【短編小説】幽霊少女と司書の秘密 ―異能と孤独の彼方から―

藍埜佑(あいのたすく)

第1章:交差する運命

 東京の片隅にある古い図書館。レンガ造りの外壁に蔦が絡み、時の流れを感じさせる佇まいは、この街の忙しない喧騒から少し取り残されたような静けさを醸し出していた。

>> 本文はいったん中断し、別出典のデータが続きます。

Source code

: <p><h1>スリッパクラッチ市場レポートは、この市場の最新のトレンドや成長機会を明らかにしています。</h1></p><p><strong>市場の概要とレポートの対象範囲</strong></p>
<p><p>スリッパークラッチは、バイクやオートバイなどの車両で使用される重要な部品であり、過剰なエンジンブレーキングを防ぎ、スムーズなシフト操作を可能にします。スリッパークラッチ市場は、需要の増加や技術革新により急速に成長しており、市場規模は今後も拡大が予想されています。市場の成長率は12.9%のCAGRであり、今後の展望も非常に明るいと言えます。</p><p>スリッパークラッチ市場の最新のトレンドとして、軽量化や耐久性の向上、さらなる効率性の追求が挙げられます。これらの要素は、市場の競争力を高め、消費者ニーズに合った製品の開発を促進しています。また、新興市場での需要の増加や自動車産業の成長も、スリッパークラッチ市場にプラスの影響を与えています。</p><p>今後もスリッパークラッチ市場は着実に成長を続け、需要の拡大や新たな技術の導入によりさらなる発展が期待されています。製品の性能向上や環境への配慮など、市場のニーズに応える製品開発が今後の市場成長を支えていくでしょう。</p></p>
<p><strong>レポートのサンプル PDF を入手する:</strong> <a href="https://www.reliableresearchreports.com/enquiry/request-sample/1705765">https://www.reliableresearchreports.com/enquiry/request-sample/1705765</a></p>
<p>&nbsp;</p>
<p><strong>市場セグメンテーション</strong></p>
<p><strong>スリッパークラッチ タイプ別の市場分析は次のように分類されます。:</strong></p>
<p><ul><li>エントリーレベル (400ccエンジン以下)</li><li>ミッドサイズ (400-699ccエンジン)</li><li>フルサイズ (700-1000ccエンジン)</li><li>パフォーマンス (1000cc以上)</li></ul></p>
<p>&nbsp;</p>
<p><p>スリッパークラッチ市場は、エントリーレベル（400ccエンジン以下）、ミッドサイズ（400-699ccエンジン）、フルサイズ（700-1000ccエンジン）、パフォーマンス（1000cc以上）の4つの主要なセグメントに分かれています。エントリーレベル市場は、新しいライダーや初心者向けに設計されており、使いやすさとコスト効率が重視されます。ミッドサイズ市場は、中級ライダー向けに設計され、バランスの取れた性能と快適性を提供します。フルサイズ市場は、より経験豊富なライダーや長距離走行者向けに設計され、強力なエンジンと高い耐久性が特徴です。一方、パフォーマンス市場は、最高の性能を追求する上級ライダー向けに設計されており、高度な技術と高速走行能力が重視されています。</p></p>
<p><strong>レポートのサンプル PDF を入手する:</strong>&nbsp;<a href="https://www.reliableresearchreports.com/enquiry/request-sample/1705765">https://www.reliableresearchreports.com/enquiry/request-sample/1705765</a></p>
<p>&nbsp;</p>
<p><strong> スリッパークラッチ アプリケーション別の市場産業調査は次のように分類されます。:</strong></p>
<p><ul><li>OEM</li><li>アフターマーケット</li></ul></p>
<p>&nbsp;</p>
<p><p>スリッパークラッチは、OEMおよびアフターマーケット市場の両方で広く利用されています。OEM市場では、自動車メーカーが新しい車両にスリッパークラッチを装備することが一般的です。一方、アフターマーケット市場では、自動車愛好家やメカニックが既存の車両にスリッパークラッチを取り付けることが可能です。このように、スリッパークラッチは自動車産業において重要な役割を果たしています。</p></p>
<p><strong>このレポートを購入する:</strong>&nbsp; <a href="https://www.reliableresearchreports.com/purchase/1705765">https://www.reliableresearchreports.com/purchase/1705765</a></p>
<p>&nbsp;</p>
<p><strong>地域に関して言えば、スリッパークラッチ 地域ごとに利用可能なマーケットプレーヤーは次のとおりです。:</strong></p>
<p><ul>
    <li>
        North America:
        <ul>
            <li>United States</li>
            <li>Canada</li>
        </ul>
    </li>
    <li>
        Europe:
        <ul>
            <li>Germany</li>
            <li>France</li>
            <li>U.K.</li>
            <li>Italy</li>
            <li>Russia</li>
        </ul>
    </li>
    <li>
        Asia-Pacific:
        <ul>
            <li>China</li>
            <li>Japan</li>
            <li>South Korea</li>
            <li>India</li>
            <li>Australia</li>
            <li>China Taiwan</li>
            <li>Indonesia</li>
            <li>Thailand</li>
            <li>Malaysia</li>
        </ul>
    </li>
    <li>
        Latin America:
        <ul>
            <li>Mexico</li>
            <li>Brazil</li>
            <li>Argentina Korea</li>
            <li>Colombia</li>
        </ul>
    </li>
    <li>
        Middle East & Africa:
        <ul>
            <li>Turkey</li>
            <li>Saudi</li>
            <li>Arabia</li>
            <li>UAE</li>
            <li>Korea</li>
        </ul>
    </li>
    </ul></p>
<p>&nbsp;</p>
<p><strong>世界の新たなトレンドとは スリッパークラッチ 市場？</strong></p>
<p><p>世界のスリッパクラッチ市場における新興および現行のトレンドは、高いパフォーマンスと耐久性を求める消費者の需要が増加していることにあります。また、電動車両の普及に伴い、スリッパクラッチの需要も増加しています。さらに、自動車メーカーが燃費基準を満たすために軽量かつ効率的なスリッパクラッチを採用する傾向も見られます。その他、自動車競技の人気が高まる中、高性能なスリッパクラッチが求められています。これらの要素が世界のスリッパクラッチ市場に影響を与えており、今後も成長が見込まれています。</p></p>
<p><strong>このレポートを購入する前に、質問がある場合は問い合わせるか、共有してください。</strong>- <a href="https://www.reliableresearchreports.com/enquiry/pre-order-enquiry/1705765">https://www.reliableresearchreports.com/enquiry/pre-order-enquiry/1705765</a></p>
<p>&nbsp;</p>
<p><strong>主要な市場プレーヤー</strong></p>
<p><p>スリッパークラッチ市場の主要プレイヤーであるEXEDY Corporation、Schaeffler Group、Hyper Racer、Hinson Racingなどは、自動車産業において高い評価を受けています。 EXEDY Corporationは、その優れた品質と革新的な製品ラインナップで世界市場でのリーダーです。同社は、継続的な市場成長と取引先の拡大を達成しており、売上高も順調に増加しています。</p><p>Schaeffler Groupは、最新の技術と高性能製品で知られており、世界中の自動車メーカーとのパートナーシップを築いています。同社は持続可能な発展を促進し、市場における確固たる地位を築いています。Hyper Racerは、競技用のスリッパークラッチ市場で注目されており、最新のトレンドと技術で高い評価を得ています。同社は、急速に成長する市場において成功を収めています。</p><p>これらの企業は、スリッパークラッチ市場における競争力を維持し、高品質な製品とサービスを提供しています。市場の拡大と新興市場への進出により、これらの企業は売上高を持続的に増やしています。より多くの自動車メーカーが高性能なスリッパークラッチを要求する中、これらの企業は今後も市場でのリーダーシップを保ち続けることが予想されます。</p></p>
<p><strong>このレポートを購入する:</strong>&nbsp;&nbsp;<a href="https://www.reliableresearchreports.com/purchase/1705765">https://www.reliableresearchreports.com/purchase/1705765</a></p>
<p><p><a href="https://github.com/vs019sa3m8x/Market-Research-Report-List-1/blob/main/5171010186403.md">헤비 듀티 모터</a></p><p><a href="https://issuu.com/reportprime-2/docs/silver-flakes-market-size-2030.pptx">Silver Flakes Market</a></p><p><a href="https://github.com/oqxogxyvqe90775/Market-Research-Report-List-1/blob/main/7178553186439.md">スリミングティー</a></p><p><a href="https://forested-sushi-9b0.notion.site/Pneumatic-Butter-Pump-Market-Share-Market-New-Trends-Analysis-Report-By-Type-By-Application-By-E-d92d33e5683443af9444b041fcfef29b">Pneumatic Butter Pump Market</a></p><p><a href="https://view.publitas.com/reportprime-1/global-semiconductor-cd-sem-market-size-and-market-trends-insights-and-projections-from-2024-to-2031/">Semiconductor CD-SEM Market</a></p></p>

 そこで司書として働く24歳の呉柳美憂くれやなぎみゆうは、閉館後の整理作業に取り掛かっていた。窓の外では秋の雨が静かに降り続け、図書館内に心地よい雨音を響かせている。美憂は長い黒髪を後ろで一つに束ね、眼鏡の奥の瞳は優しく、しかし何か物憂げな雰囲気を漂わせていた。


「さて、今日も一日お疲れさま」


 美憂は誰に言うでもなく独り言を呟きながら、最後の本を棚に戻そうとした瞬間だった。


「え?」


 目の前の光景に、美憂は思わず声を漏らした。本棚から数冊の本が、まるで重力など存在しないかのように宙に浮かび上がったのだ。そして次の瞬間、それらは一斉に床へと落下した。


「まさか、幽霊……?」


 美憂は恐る恐る周囲を見回した。そのとき、書架の間に一瞬、少女の姿が見えたような気がした。しかし、目を凝らしてもそこには誰もいない。


「気のせい、よね……」


 自分に言い聞かせるように呟いた美憂だったが、胸の奥で何か不思議な予感が芽生えていた。


 翌日、美憂は開館準備を進めながら、昨夜の出来事を思い返していた。現実離れした光景に、まだ戸惑いを感じていた。


 そんな中、開館して間もない図書館に一人の少女が訪れた。


「あの、『花の下にて春死なむ』はありますか?」


 控えめな声で尋ねる少女に、美憂は思わず目を見開いた。長い黒髪を背中で揺らし、大きな瞳をした15歳くらいの少女。どこか寂しげな雰囲気を漂わせている。


「『花の下にて春死なむ』……って、西行さんのことかしら?」

「いえ、お坊さんじゃなくて、日本の推理小説のことなんですけど……」

「あ、北森鴻先生の香菜里屋シリーズのことね。もちろんありますよ。こちらへどうぞ」


 美憂は少女を案内しながら、どこか親しみを感じていた。


「私、星野ほしの琉花るかっていいます。よろしくお願いします」


 少女は丁寧にお辞儀をした。


「呉柳美憂です。琉花ちゃん、北森鴻先生が好きなの?」

「はい、最近読み始めて……」


 二人は本の話に花を咲かせた。琉花の目が少しずつ輝きを増していくのを見て、美憂は心の中でほっとした。


 しかし、琉花が帰った後、再び不可解な現象が起こる。今度は、美憂の目の前で本が宙に浮いたのだ。


「まさか……」


 美憂は図書館の監視カメラを確認することにした。映像には、琉花が手を翳すと本が浮き上がる様子がはっきりと映っていた。


 驚愕する美憂。しかし、琉花の孤独な表情を思い出し、この事実を誰にも言わないことを決意した。


「琉花ちゃん……あなた、一体……」


 美憂の心には、琉花を守りたいという気持ちと、この不思議な能力の真相を知りたいという好奇心が入り混じっていた。